Эбрахим Голестан - Тайна сокровищ Заколдованного ущелья
Ювелир знал: сейчас надо поскорее воздать за это смиренное, почти униженное объяснение, чтобы оно не оставило осадка, который мог бы повредить всему дальнейшему.
– Я сразу понял: голова у тебя хорошо варит, – начал он. – Не зря я говорил, что боюсь тебя: умен ты, ой, как умен!
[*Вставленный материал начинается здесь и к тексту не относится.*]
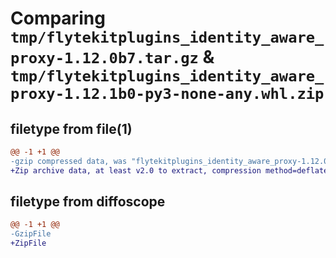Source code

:# Comparing `tmp/flytekitplugins_identity_aware_proxy-1.12.0b7.tar.gz` & `tmp/flytekitplugins_identity_aware_proxy-1.12.1b0-py3-none-any.whl.zip`

## filetype from file(1)

```diff
@@ -1 +1 @@
-gzip compressed data, was "flytekitplugins_identity_aware_proxy-1.12.0b7.tar", last modified: Fri Apr 26 22:22:40 2024, max compression
+Zip archive data, at least v2.0 to extract, compression method=deflate
```

## filetype from diffoscope

```diff
@@ -1 +1 @@
-GzipFile
+ZipFile
```

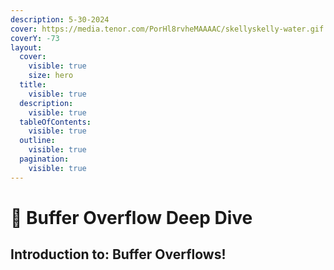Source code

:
 ```yaml
---
description: 5-30-2024
cover: https://media.tenor.com/PorHl8rvheMAAAAC/skellyskelly-water.gif
coverY: -73
layout:
  cover:
    visible: true
    size: hero
  title:
    visible: true
  description:
    visible: true
  tableOfContents:
    visible: true
  outline:
    visible: true
  pagination:
    visible: true
---
```


# 🌊 Buffer Overflow Deep Dive

## Introduction to: Buffer Overflows!


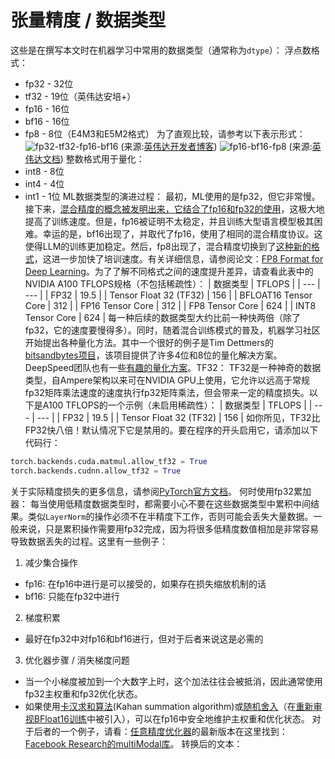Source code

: # 张量精度 / 数据类型
这些是在撰写本文时在机器学习中常用的数据类型（通常称为`dtype`）：
浮点数格式：
- fp32 - 32位
- tf32 - 19位（英伟达安培+）
- fp16 - 16位
- bf16 - 16位
- fp8 - 8位（E4M3和E5M2格式）
为了直观比较，请参考以下表示形式：
![fp32-tf32-fp16-bf16](images/fp32-tf32-fp16-bf16.png)
(来源:[英伟达开发者博客](https://developer.nvidia.com/blog/accelerating-ai-training-with-tf32-tensor-cores/))
![fp16-bf16-fp8](images/fp16-bf16-fp8.png)
(来源:[英伟达文档](https://docs.nvidia.com/deeplearning/transformer-engine/user-guide/examples/fp8_primer.html))
整数格式用于量化：
- int8 - 8位
- int4 - 4位
- int1 - 1位
ML数据类型的演进过程：
最初，ML使用的是fp32，但它非常慢。接下来，[混合精度的概念被发明出来，它结合了fp16和fp32的使用](https://developer.nvidia.com/blog/video-mixed-precision-techniques-tensor-cores-deep-learning/)，这极大地提高了训练速度。但是，fp16被证明不太稳定，并且训练大型语言模型极其困难。幸运的是，bf16出现了，并取代了fp16，使用了相同的混合精度协议。这使得LLM的训练更加稳定。然后，fp8出现了，混合精度切换到了[这种新的格式](https://docs.nvidia.com/deeplearning/transformer-engine/user-guide/examples/fp8_primer.html)，这进一步加快了培训速度。有关详细信息，请参阅论文：[FP8 Format for Deep Learning](https://arxiv.org/abs/2209.05433)。为了了解不同格式之间的速度提升差异，请查看此表中的NVIDIA A100 TFLOPS规格（不包括稀疏性）：
| 数据类型            | TFLOPS     |
| ---               | ---      |
| FP32                | 19.5         |
| Tensor Float 32 (TF32) | 156          |
| BFLOAT16 Tensor Core | 312           |
| FP16 Tensor Core     | 312           |
| FP8 Tensor Core       | 624           |
| INT8 Tensor Core      | 624           |
每一种后续的数据类型大约比前一种快两倍（除了fp32，它的速度要慢得多）。同时，随着混合训练模式的普及，机器学习社区开始提出各种量化方法。其中一个很好的例子是Tim Dettmers的[bitsandbytes项目](https://github.com/TimDettmers/bitsandbytes)，该项目提供了许多4位和8位的量化解决方案。DeepSpeed团队也有一些[有趣的量化方案](https://www.deepspeed.ai/tutorials/model-compression/)。TF32：
TF32是一种神奇的数据类型，自Ampere架构以来可在NVIDIA GPU上使用，它允许以远高于常规fp32矩阵乘法速度的速度执行fp32矩阵乘法，但会带来一定的精度损失。以下是A100 TFLOPS的一个示例（未启用稀疏性）：
| 数据类型            | TFLOPS     |
| ---               | ---      |
| FP32                | 19.5         |
| Tensor Float 32 (TF32) | 156          |
如你所见，TF32比FP32快八倍！默认情况下它是禁用的。要在程序的开头启用它，请添加以下代码行：
```python
torch.backends.cuda.matmul.allow_tf32 = True
torch.backends.cudnn.allow_tf32 = True
```
关于实际精度损失的更多信息，请参阅[PyTorch官方文档](https://pytorch.org/docs/stable/notes/cuda.html#tensorfloat-32-tf32-on-ampere-and-later-devices)。
何时使用fp32累加器：
每当使用低精度数据类型时，都需要小心不要在这些数据类型中累积中间结果。类似`LayerNorm`的操作必须不在半精度下工作，否则可能会丢失大量数据。一般来说，只是累积操作需要用fp32完成，因为将很多低精度数值相加是非常容易导致数据丢失的过程。这里有一些例子：
1. 减少集合操作
- fp16: 在fp16中进行是可以接受的，如果存在损失缩放机制的话
- bf16: 只能在fp32中进行
2. 梯度积累
- 最好在fp32中对fp16和bf16进行，但对于后者来说这是必需的
3. 优化器步骤 / 消失梯度问题
- 当一个小梯度被加到一个大数字上时，这个加法往往会被抵消，因此通常使用fp32主权重和fp32优化状态。
- 如果使用[卡汉求和算法](https://zh.wikipedia.org/wiki/%E5%8D%A1%E7%94%B7%E5%B9%B2%E7%AE%97%E6%B3%95)(Kahan summation algorithm)或[随机舍入](https://zh.wikipedia.org/wiki/%E9%9B%B6%E6%9C%BA%E8%8A%BD%E7%BC%96%E7%AD%BE)（在[重新审视BFloat16训练](https://arxiv.org/abs/2010.06192)中被引入），可以在fp16中安全地维护主权重和优化状态。
对于后者的一个例子，请看：[任意精度优化器](https://github.com/pytorch/torchdistx/pull/52)的最新版本在这里找到：[Facebook Research的multiModal库](https://github.com/facebookresearch/multimodal/blob/6bf3779a064dc72cde48793521a5be151695fc62/torchmultimodal/modules/optimizers/anyprecision.py#L17)。
转换后的文本：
Ну и слава Богу.
Рука его потянулась к цепи, он опять придвинул ее к себе, забрал.
– Да мы с тобою вместе такие дела закрутим… если у тебя еще кое-чего найдется.
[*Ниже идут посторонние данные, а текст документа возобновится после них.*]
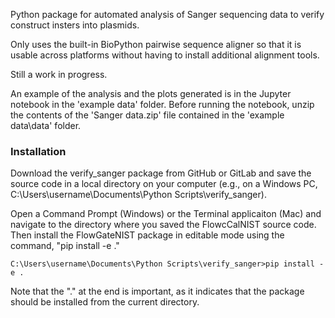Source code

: Python package for automated analysis of Sanger sequencing data to verify construct insters into plasmids.

Only uses the built-in BioPython pairwise sequence aligner so that it is usable across platforms without having to install additional alignment tools.

Still a work in progress.

An example of the analysis and the plots generated is in the Jupyter notebook in the 'example data' folder.
Before running the notebook, unzip the contents of the 'Sanger data.zip' file contained in the 'example data\data' folder.

### Installation
Download the verify_sanger package from GitHub or GitLab and save the source code in a local directory on your computer (e.g., on a Windows PC, C:\Users\username\Documents\Python Scripts\verify_sanger).

Open a Command Prompt (Windows) or the Terminal applicaiton (Mac) and navigate to the directory where you saved the FlowcCalNIST source code. Then install the FlowGateNIST package in editable mode using the command, "pip install -e ."
```
C:\Users\username\Documents\Python Scripts\verify_sanger>pip install -e .
```
Note that the "." at the end is important, as it indicates that the package should be installed from the current directory.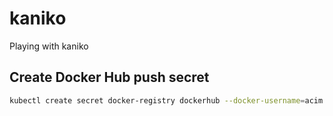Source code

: # kaniko

Playing with kaniko

## Create Docker Hub push secret

```sh
kubectl create secret docker-registry dockerhub --docker-username=acim --docker-password=your_password --docker-email=your_email
```
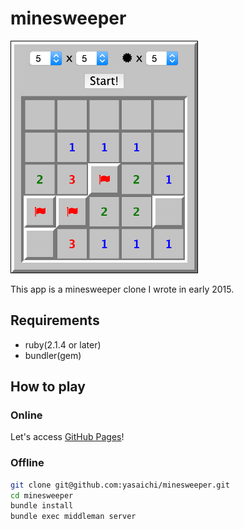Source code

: # minesweeper

![screenshot](source/images/screenshot.png)

This app is a minesweeper clone I wrote in early 2015.

## Requirements
* ruby(2.1.4 or later)
* bundler(gem)

## How to play
### Online
Let's access [GitHub Pages](http://yasaichi.github.io/minesweeper/)!

### Offline
```sh
git clone git@github.com:yasaichi/minesweeper.git
cd minesweeper
bundle install
bundle exec middleman server
```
Человек подался к нему, облегченно и торопливо заговорил:
– Да у меня… – И вдруг запнулся. Когда он снова открыл рот, в голосе его зазвучали колебания и сомнение, он вопросительно протянул: – Найде-о-тся ли у меня еще?
– Мне ведь совсем ничего не известно, – рассуждал ювелир, – от кого ты это получил, сколько отдал, сколько у тебя всего будет, да и честное ли это дело? Ты сам подумай… – И, поглаживая цепь кончиками пальцев, сквозь зубы процедил: – Кто-нибудь знает, что у тебя есть еще?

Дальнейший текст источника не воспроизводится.